E via di esultanze e festeggiamenti, “Ragazzi, ce l’abbiamo fatta! È vero! È vero quello che diciamo da stamattina, che ci si può fare qualcosa con le canzoni contro la guerra”, urla un paonazzo Valerio Lundini. Se avessimo avuto un cappello, ce lo saremmo tolto, ma siccome un cappello non ce l’abbiamo, scriviamo e ora concludiamo questo articolo.

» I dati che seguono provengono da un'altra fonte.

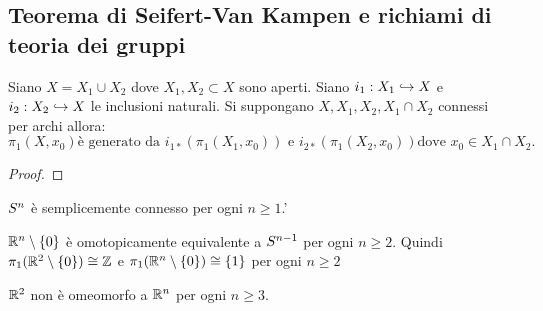 \documentclass[]{article}
\begin{document}
\subsection{Teorema di Seifert-Van Kampen e richiami di teoria dei gruppi}

\begin{theorem}  \nl
    Siano $X = X_1 \cup X_2$ dove $X_1, X_2 \subset X$ sono aperti. Siano $i_1: X_1 \hookrightarrow X$ e $i_2: X_2 \hookrightarrow X$ le inclusioni naturali. \nl
    Si suppongano $X, X_1, X_2, X_1 \cap X_2$ connessi per archi allora:
    \[
        \pi_1(X, x_0) \text{\`e generato da } i_{1*}\left(\pi_1\left(X_1, x_0\right)\right) \text{ e } i_{2*}\left(\pi_1\left(X_2, x_0\right)\right) \text{dove } x_0 \in X_1 \cap X_2.
    \]
\end{theorem}

\begin{proof}

\end{proof}

\begin{corollary} \nl
    $S^{n}$ \`e semplicemente connesso per ogni $n \geq 1$.'
\end{corollary}

\begin{corollary} \nl
    $\mathbb{R}^n \setminus \left\{ 0 \right\}$ \`e omotopicamente equivalente a $S^{n-1}$ per ogni $n \geq 2$. \nl
    Quindi $\pi_1(\mathbb{R}^2 \setminus \left\{ 0 \right\}) \cong \mathbb{Z}$ e $\pi_1(\mathbb{R}^n \setminus \left\{ 0 \right\}) \cong \left\{ 1 \right\}$ per ogni $n \geq 2$
\end{corollary}

\begin{corollary} \nl
    $\mathbb{R}^2$ non \`e omeomorfo a $\mathbb{R}^n$ per ogni $n \geq 3$.
\end{corollary}
\end{document}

Noi non lo sappiamo come si fa finire una guerra (e non lo sa nemmeno Lundini), abbiamo studiato qualche libro di storia e abbiamo imparato che le guerre finiscono o quando una nazione viene rasa al suolo e sottomessa oppure quando finiscono i soldi per combattere e allora ci si stringe la mano firmando un comodo armistizio. Però ve lo immaginate il pubblico che così, distrattamente, ha sentito in tv che la guerra è finita grazie a una canzone contro la guerra? Dai, ve lo immaginate che crede che sia possibile e che Putin si sia passato una mano sulla coscienza perché dei cantanti hanno detto che la guerra è brutta? Ve lo immaginate? Ecco, immaginatelo: è il pubblico del concerto del Primo maggio.